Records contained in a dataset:
%%

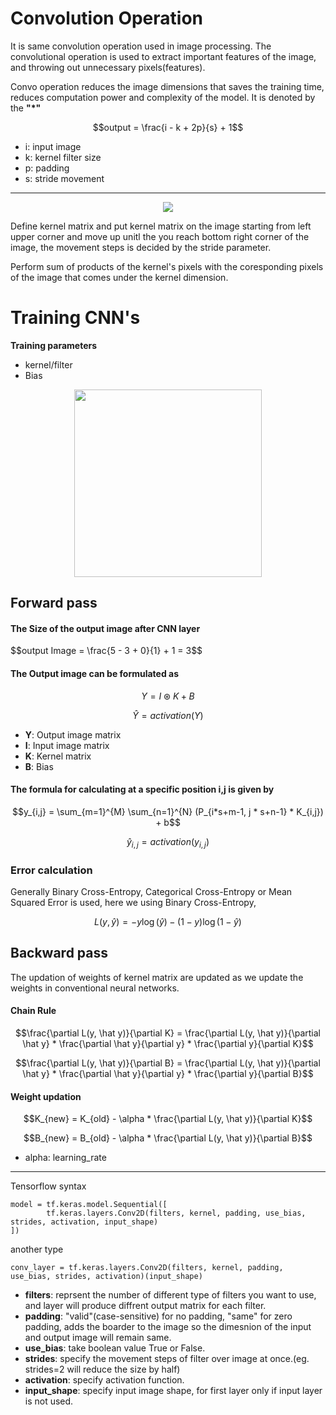 # Convolution Operation

It is same convolution operation used in image processing. The convolutional operation is used to extract important features of the image, and throwing out unnecessary pixels(features). 

Convo operation reduces the image dimensions that saves the training time, reduces computation power and complexity of the model. It is denoted by the **"*"**

$$output = \frac{i - k + 2p}{s} + 1$$

* i: input image
* k: kernel filter size
* p: padding
* s: stride movement

---

<p align="center">
  <img src="https://pengfeinie.github.io/images/image-20211017144936783.png" height="" width="" />
</p>


Define kernel matrix and put kernel matrix on the image starting from left upper corner and move up unitl the you reach bottom right corner of the image, the movement steps is decided by the stride parameter.

Perform sum of products of the kernel's pixels with the coresponding pixels of the image that comes under the kernel dimension.

# Training CNN's

**Training parameters**
* kernel/filter
* Bias


<p align="center">
  <img src="https://github.com/NME-rahul/Artificial-Neural-Network/assets/100432854/45d5a8e3-59d6-47ee-95cf-39145cba665a" height="300" width=""/>
</p>

## Forward pass

#### The Size of the output image after CNN layer
<p>
$$output Image = \frac{5 - 3 + 0}{1} + 1 = 3$$  
</p>

#### The Output image can be formulated as
  
  $$Y = I \circledast K + B$$
  
  $$\hat{Y} = activation(Y)$$

* **Y**: Output image matrix
* **I**: Input image matrix
* **K**: Kernel matrix
* **B**: Bias

#### The formula for calculating at a specific position i,j is given by

  $$y_{i,j} = \sum_{m=1}^{M} \sum_{n=1}^{N} (P_{i*s+m-1, j * s+n-1} * K_{i,j}) + b$$
  
  $$\hat y_{i,j} = activation(y_{i,j})$$

### Error calculation

Generally Binary Cross-Entropy, Categorical Cross-Entropy or Mean Squared Error is used, here we using Binary Cross-Entropy,

$$L(y, \hat{y}) = - y \log(\hat y) - (1-y)\log(1-\hat y)$$


## Backward pass

The updation of weights of kernel matrix are updated as we update the weights in conventional neural networks.

#### Chain Rule

$$\frac{\partial L(y, \hat y)}{\partial K} = \frac{\partial L(y, \hat y)}{\partial \hat y} * \frac{\partial \hat y}{\partial y} * \frac{\partial y}{\partial K}$$

$$\frac{\partial L(y, \hat y)}{\partial B} = \frac{\partial L(y, \hat y)}{\partial \hat y} * \frac{\partial \hat y}{\partial y} * \frac{\partial y}{\partial B}$$

#### Weight updation

$$K_{new} = K_{old} - \alpha * \frac{\partial L(y, \hat y)}{\partial K}$$

$$B_{new} = B_{old} - \alpha * \frac{\partial L(y, \hat y)}{\partial B}$$

* alpha: learning_rate

---

Tensorflow syntax

    model = tf.keras.model.Sequential([
            tf.keras.layers.Conv2D(filters, kernel, padding, use_bias, strides, activation, input_shape)
    ])


another type

    conv_layer = tf.keras.layers.Conv2D(filters, kernel, padding, use_bias, strides, activation)(input_shape)


* **filters**: reprsent the number of different type of filters you want to use, and layer will produce diffrent output matrix for each filter.
* **padding**: "valid"(case-sensitive) for no padding, "same" for zero padding, adds the boarder to the image so the dimesnion of the input and output image will remain same.
* **use_bias**: take boolean value True or False.
* **strides**: specify the movement steps of filter over image at once.(eg. strides=2 will reduce the size by half)
* **activation**: specify activation function.
* **input_shape**: specify input image shape, for first layer only if input layer is not used.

%%

What needs to be done:
All lines from the start of the entries above through the line containing "#### The formula" are to be given again exactly; the pictures are not.

Final answer:
 # Convolution Operation

It is same convolution operation used in image processing. The convolutional operation is used to extract important features of the image, and throwing out unnecessary pixels(features). 

Convo operation reduces the image dimensions that saves the training time, reduces computation power and complexity of the model. It is denoted by the **"*"**

$$output = \frac{i - k + 2p}{s} + 1$$

* i: input image
* k: kernel filter size
* p: padding
* s: stride movement

---

<p align="center">
  <img src="https://pengfeinie.github.io/images/image-20211017144936783.png" height="" width="" />
</p>


Define kernel matrix and put kernel matrix on the image starting from left upper corner and move up unitl the you reach bottom right corner of the image, the movement steps is decided by the stride parameter.

Perform sum of products of the kernel's pixels with the coresponding pixels of the image that comes under the kernel dimension.

# Training CNN's

**Training parameters**
* kernel/filter
* Bias


<p align="center">
  <img src="https://github.com/NME-rahul/Artificial-Neural-Network/assets/100432854/45d5a8e3-59d6-47ee-95cf-39145cba665a" height="300" width=""/>
</p>

## Forward pass

#### The Size of the output image after CNN layer
<p>
$$output Image = \frac{5 - 3 + 0}{1} + 1 = 3$$  
</p>

#### The Output image can be formulated as
  
  $$Y = I \circledast K + B$$
  
  $$\hat{Y} = activation(Y)$$

* **Y**: Output image matrix
* **I**: Input image matrix
* **K**: Kernel matrix
* **B**: Bias

#### The formula for calculating at a specific position i,j is given by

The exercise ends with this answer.